High-Throughput RNA-seq model fit
Why use HTRfit
HTRfit provides a robust statistical framework that allows you to investigate the essential experimental parameters influencing your ability to detect expression changes. Whether you're examining sequencing depth, the number of replicates, or other critical factors, HTRfit's computational simulation is your go-to solution.

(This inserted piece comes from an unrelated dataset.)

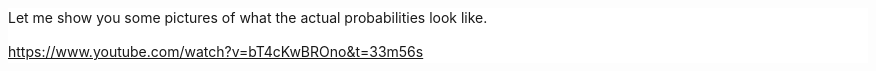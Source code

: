 Let me show you some pictures of what the actual probabilities look
like.

<https://www.youtube.com/watch?v=bT4cKwBROno&t=33m56s>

Furthermore, by enabling the inclusion of fixed effects, mixed effects, and interactions in your RNAseq data analysis, HTRfit provides the flexibility needed to conduct your differential expression analysis effectively. HTRfit is particularly adapted for the analysis of large number of samples, or highly multiplexed experiments.
Installation
method A:
To install the latest version of HTRfit, run the following in your R console :
if (!requireNamespace("remotes", quietly = TRUE))
install.packages("remotes")
remotes::install_git("https://gitbio.ens-lyon.fr/aduvermy/HTRfit")method B:
You also have the option to download a release directly from the HTRfit release page. Once you've downloaded the release, simply launch following command.
## -- Example using the HTRfit-v2.0.0 release
install.packages('HTRfit-v2.0.0.tar.gz', repos = NULL, type='source')
When dependencies are met, installation should take a few minutes.
CRAN packages dependencies
The following depandencies are required:
## -- required
install.packages(c('parallel', 'data.table', 'ggplot2', 'gridExtra',
'glmmTMB', 'magrittr', 'MASS', 'reshape2',
'rlang', 'stats', 'utils', 'BiocManager', 'car'))
BiocManager::install('S4Vectors', update = FALSE)
## -- optional
BiocManager::install('DESeq2', update = FALSE)Docker
We have developed Docker images to simplify the package's utilization.
docker pull ruanad/htrfit:v2.0.0-beta
docker run -it --rm ruanad/htrfit:v2.0.0-betaHTRfit allows building graphs to visualize results. Inside Docker, displaying a window from the R terminal can be tricky and requires specific settings before running the container. Following commands worked for us:
# Prepare target env
CONTAINER_DISPLAY="0"
CONTAINER_HOSTNAME="htrfit_user"
# Create a directory for the socket
mkdir -p display/socket
touch display/Xauthority
# Get the DISPLAY slot
DISPLAY_NUMBER=$(echo $DISPLAY | cut -d. -f1 | cut -d: -f2)
# Extract current authentication cookie
AUTH_COOKIE=$(xauth list | grep "^$(hostname)/unix:${DISPLAY_NUMBER} " | awk '{print $3}')
# Create the new X Authority file
xauth -f display/Xauthority add ${CONTAINER_HOSTNAME}/unix:${CONTAINER_DISPLAY} MIT-MAGIC-COOKIE-1 ${AUTH_COOKIE}
# Proxy with the :0 DISPLAY
socat UNIX-LISTEN:display/socket/X${CONTAINER_DISPLAY},fork TCP4:localhost:60${DISPLAY_NUMBER} &
# Launch the container
docker run -it --rm \
-e DISPLAY=:${CONTAINER_DISPLAY} \
-e XAUTHORITY=/tmp/.Xauthority \
-v ${PWD}/display/socket:/tmp/.X11-unix \
-v ${PWD}/display/Xauthority:/tmp/.Xauthority \
--hostname ${CONTAINER_HOSTNAME} \
ruanad/htrfit:v2.0.0-beta
## inspired by : https://blog.yadutaf.fr/2017/09/10/running-a-graphical-app-in-a-docker-container-on-a-remote-server/Biosphere virtual machine
A straightforward way to use HTRfit is to run it on a Virtual Machine (VM) through Biosphere. We recommend utilizing a VM that includes RStudio for an integrated development environment (IDE) experience. Biosphere VM resources can also be scaled according to your simulation needs.
HTRfit can be installed using the method A.